Supreme Court will not hear appeal from Texas death row inmate

On Monday, the Supreme Court declined to hear the appeal of a Texas man sentenced to death.

Dorothy Lee
Dorothy Lee
13 June 2022 Monday 11:38
11 Reads
Supreme Court will not hear appeal from Texas death row inmate

On Monday, the Supreme Court declined to hear the appeal of a Texas man sentenced to death. However, it had earlier determined that his lawyer had ignored an "apparent tidal tsunami" of evidence that could have saved him from the death penalty.

Terence Andrus, 20, attempted to hijack a car in a grocery store parking lot. He was under the influence marijuana laced PCP (also known as angel dust). He killed the driver as well as another person in a nearby car.

New lawyers were involved in the case after he was sentenced to death and convicted. They appealed, claiming that Andrus' trial lawyers had done almost nothing to investigate his past or provide an effective defense. The Supreme Court stated that Andrus' trial counsel had conducted "almost none mitigation investigation" and left out large amounts of evidence. It sent the case back for further review to Texas.

Andrus was ruled out by a state appeals court. He failed to prove that he had a competent attorney during the trial phase. The Supreme Court refused to hear his case Monday without comment.
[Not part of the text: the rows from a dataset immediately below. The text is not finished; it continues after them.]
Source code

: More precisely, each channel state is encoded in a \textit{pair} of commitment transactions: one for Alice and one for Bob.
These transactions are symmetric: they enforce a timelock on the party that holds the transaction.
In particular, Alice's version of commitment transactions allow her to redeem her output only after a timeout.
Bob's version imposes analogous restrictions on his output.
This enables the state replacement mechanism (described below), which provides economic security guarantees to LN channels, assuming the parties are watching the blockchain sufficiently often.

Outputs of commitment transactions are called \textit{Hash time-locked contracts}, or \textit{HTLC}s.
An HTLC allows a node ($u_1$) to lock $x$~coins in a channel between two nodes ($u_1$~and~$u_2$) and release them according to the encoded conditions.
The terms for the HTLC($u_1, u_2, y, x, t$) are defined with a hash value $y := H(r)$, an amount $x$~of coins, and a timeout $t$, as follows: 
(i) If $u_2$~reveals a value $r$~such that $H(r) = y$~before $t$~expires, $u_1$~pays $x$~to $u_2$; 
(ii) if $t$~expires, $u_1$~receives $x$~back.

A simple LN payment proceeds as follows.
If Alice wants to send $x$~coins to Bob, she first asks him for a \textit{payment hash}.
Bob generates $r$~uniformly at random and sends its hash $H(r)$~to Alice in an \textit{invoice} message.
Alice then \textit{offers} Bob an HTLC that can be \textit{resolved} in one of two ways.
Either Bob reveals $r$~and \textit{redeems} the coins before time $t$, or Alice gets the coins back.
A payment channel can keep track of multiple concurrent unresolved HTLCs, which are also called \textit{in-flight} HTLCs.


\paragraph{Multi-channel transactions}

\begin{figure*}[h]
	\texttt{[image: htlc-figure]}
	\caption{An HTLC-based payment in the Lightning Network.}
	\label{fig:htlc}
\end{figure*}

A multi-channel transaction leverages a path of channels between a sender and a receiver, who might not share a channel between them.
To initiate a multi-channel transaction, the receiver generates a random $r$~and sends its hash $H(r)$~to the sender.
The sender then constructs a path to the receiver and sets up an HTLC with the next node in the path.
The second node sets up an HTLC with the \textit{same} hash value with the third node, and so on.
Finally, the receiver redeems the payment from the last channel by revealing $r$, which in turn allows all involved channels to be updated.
Three of the more liberal justices on the court dissented, stating that the Texas appeals court had ignored earlier concerns by the Supreme Court about the competence of the original lawyers.

Justice Sonia Sotomayor wrote for Stephen Breyer and Elena Kagan. She said that the case "cries for intervention" because Andrus' trial lawyer "hardly put up any fight" and failed call witnesses to testify about Andrus' "extreme neglect, privations and trauma as a youth or his mental health problems as an adult."

The lawyer did not provide evidence that Andrus was raised in a home with a prostitute mother and drug-smoking mother. She said that he was subject to large amounts of psychotropic drug use in juvenile detention and was sent to solitary confinement for long periods.